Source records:
-- -- --
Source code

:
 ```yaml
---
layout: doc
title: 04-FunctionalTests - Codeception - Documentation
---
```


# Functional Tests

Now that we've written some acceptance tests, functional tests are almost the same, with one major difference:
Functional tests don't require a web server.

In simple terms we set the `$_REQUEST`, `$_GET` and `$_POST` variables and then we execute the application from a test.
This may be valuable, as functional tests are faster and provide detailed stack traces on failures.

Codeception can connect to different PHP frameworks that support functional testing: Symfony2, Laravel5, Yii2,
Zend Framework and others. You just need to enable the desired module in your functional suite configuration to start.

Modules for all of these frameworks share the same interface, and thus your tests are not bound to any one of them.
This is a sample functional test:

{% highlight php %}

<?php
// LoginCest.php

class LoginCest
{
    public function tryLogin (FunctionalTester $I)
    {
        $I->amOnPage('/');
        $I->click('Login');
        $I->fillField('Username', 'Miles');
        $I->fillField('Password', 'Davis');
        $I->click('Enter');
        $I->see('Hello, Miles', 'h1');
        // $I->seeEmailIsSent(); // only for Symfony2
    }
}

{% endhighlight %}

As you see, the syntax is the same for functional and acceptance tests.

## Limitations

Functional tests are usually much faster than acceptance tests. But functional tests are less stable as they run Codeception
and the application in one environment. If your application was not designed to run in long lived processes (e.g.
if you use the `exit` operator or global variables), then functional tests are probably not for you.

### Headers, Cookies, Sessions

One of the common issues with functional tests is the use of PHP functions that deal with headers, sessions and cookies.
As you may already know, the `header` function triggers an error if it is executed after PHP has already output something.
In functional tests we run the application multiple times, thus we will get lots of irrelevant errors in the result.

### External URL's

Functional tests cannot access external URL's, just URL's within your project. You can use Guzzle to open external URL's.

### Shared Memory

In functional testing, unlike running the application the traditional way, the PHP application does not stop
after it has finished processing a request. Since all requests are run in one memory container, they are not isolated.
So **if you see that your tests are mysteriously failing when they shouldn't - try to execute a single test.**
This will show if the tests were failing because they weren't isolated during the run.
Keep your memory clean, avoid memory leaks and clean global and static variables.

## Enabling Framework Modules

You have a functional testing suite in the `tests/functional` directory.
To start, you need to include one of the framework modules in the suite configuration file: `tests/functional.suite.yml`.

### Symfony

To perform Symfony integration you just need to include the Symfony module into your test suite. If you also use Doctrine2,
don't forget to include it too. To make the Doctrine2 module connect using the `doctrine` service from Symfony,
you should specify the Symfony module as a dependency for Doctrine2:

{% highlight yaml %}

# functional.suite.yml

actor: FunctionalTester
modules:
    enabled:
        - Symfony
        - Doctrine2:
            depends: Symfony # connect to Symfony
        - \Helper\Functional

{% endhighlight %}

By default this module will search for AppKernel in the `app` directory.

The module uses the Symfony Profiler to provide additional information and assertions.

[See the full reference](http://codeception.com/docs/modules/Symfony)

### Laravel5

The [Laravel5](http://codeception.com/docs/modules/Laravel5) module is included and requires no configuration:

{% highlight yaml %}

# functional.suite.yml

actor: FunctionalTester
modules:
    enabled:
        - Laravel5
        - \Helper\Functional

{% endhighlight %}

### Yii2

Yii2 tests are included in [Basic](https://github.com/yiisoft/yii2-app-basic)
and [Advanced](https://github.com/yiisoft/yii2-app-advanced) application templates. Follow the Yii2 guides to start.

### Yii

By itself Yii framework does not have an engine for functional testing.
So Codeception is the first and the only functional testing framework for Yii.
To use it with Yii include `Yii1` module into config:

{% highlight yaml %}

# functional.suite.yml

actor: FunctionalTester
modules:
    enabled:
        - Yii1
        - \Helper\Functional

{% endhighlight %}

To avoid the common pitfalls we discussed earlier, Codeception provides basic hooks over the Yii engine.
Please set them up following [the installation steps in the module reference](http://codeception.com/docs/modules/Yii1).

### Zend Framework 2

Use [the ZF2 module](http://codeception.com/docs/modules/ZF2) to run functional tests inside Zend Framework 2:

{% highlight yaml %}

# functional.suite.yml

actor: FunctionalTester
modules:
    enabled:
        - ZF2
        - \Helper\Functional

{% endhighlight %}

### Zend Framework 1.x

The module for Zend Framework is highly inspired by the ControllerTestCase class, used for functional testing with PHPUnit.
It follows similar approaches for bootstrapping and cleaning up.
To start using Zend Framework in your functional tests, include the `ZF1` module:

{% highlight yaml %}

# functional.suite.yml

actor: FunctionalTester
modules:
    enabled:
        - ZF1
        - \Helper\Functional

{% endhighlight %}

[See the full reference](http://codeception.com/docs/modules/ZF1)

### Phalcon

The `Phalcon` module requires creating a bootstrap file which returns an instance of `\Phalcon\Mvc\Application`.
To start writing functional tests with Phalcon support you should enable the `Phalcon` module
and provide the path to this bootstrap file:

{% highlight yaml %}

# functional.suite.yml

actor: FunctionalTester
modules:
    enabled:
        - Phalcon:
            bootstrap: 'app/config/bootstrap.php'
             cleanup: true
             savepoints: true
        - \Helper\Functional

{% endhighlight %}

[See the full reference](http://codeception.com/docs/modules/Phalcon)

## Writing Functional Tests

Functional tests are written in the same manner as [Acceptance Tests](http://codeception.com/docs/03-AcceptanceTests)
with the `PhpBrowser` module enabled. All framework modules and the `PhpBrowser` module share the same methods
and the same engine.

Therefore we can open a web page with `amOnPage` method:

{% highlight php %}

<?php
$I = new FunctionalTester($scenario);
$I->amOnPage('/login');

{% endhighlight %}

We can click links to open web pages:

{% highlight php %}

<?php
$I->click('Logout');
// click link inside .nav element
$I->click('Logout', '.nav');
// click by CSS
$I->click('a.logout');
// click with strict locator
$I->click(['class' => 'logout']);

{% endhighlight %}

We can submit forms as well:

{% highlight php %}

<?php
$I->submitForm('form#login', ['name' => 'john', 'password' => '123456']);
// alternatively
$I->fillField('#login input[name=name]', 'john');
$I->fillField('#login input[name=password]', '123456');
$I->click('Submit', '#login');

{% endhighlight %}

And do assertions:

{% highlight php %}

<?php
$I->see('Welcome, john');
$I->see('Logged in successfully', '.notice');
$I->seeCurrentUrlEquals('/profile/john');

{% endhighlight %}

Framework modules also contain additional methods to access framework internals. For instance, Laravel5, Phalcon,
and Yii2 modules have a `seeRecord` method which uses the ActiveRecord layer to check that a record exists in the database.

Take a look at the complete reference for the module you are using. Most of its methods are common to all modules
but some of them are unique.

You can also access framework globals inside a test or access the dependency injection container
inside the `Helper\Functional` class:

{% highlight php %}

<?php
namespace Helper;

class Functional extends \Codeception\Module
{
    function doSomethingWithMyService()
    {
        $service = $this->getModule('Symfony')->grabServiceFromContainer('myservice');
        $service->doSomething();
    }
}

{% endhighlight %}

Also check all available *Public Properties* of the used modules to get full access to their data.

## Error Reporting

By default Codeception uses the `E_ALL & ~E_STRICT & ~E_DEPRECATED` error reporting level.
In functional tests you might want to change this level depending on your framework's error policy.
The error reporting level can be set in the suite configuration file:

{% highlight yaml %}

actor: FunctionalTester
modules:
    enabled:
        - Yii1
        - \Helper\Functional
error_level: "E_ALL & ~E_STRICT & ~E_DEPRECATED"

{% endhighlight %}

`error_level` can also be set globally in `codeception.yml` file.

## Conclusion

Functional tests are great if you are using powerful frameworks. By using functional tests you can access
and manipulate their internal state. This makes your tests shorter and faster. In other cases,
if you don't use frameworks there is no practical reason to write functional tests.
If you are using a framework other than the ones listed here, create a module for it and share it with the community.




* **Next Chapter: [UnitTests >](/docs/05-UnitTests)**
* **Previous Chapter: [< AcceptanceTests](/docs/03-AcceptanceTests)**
-- -- --
= Aim of the task =
Search the entries for the word "faster", then gather every line that has it.

= Reply to the exercise =
This may be valuable, as functional tests are faster and provide detailed stack traces on failures.
Functional tests are usually much faster than acceptance tests. But functional tests are less stable as they run Codeception
and manipulate their internal state. This makes your tests shorter and faster. In other cases,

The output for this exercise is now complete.